Garry was really funny. He actively used his mind in coming up with improbable jokes. On some drive to somewhere he told me that Woody Allen was one of his pet peeves, that he had friends in New York who were much funnier than Woody. I countered with my personal pet peeve of Australian movies (at that time, America was being inundated with Australian movies and they were receiving over the top praise). After a beat, he turned to me with a smile and said, “You see, Woody Allen doesn’t know he’s an Australian.” He was not like anyone else I had met yet he felt familiar. We thought alike.
Garry mentioned good days he had photographing, rolls he put aside because he knew he had something special on them, good work that hadn’t surfaced yet from Texas. “Tip of the iceberg,” he said about the work of his that had been published or exhibited up to that date. At a public talk, he mentioned Picasso and how Picasso had always been changing and challenging himself (and how that was a good thing). He spoke admiringly of Kertész, whom he said was able to make pictures out of nothing. He would say that if something looked like a picture he wouldn’t photograph it. At the end of a long day, I said I wanted to continue to photograph at dusk and he said, “aah…low contrast…” as if that were a tantalizing possibility. He had a motor drive on his Leica and took two rolls as we walked through a vast parking lot in the twilight. My take on his later work was that Garry was trying to keep his work unfamiliar; he was trying to come up with a new kind of picture, one that hadn’t existed before.
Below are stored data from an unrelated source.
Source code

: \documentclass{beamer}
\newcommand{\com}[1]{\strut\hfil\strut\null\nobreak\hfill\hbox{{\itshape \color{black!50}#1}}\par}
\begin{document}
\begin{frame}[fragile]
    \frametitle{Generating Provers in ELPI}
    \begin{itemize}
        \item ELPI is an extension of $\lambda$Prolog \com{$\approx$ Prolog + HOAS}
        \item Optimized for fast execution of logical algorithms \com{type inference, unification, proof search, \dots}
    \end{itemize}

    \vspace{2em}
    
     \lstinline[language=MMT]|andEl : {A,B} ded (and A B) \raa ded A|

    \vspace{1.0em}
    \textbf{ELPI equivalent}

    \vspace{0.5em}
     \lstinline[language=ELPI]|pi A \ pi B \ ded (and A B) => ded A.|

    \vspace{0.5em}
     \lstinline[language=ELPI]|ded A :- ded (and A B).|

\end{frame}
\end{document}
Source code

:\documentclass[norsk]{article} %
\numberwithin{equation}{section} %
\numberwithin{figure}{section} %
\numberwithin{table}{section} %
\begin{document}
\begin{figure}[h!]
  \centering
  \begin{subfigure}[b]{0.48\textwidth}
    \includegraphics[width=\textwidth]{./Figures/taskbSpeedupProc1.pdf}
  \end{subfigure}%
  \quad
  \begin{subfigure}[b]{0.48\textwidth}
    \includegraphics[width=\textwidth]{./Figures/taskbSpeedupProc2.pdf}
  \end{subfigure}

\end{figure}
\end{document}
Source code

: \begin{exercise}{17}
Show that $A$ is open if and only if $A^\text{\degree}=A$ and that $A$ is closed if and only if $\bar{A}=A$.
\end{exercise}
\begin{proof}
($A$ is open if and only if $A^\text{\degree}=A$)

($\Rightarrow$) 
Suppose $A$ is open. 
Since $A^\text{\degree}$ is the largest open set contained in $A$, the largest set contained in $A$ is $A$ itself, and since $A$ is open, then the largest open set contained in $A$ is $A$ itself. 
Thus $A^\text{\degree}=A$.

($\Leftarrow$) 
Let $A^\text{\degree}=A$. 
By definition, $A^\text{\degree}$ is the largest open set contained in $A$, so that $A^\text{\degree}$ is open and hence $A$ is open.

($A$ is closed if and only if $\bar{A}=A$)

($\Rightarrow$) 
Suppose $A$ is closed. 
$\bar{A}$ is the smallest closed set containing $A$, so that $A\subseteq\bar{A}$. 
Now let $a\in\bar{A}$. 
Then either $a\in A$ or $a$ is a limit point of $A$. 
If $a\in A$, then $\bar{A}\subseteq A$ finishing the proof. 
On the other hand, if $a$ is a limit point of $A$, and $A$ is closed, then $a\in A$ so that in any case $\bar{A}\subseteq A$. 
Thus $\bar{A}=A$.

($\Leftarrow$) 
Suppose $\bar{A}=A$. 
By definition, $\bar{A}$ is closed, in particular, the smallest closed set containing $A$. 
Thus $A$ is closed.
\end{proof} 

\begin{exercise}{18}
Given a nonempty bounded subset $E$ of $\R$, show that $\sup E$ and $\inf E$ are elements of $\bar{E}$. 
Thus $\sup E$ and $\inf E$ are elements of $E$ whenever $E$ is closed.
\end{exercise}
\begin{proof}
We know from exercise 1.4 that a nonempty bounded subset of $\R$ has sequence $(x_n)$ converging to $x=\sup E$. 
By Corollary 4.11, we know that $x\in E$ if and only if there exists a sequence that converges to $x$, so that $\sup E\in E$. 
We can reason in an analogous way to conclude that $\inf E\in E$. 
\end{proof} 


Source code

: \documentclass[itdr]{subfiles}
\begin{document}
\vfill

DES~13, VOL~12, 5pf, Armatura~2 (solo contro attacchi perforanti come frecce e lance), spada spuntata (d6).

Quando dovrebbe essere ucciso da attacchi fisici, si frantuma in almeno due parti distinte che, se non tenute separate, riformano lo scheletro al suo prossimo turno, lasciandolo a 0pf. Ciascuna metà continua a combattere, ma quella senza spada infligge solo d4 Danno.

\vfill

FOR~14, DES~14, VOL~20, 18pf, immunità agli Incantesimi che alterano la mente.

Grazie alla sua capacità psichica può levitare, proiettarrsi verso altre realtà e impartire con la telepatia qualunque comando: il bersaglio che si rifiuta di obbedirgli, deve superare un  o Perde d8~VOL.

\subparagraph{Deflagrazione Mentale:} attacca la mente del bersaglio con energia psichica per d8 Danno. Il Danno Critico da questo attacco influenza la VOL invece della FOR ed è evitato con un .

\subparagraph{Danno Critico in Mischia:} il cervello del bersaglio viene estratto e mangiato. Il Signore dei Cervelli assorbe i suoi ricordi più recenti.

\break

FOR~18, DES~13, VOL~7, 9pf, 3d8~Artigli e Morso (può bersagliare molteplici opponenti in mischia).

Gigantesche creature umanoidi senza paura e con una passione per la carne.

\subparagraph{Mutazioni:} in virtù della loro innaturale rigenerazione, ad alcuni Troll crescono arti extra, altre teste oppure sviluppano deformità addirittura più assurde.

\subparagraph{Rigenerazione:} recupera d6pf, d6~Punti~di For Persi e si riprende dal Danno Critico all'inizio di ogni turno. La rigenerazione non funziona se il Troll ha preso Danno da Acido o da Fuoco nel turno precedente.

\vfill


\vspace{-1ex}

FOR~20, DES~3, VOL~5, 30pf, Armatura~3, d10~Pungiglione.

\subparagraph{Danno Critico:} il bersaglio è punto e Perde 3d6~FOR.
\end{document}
On a Sunday in January, 1984, I persuaded Garry to go with me to photograph at the LA Zoo. As I remember, we had a full day of shooting that went on till the light faded. On our way out, Garry spotted Bernadette Peters, the movie and Broadway actress, who was visiting the zoo with her boyfriend. Garry had photographed her before on the set of John Huston’s movie, Annie. She and her boyfriend were dressed in identical jeans, identical (leather?) jackets. Strikingly, they both had the same hairstyle – I don’t know how you would describe their hair - drooping, poodle-like. She threw her head back and shrieked with laughter in reaction to Garry taking their picture. When he sank into the seat of my car, he said, “Boy, you don’t know how tired you are till you sit down.” In February, I called him up to say I had decided to leave town and move back east (I had been struggling with money, a relationship, and in general with finding my footing in LA). His voice sounded terrible on the phone, very weak, and I had no idea what was going on with him – it was shocking. He wished me “the best of luck.” The following month, a couple weeks before my 23rd birthday, I was at my parents’ house in Connecticut and my mother brought me the NY Times. Without saying a word, she pointed to Garry’s obituary. There had been a cancer growing inside of him during the time that I had known him but he hadn’t taken notice of it.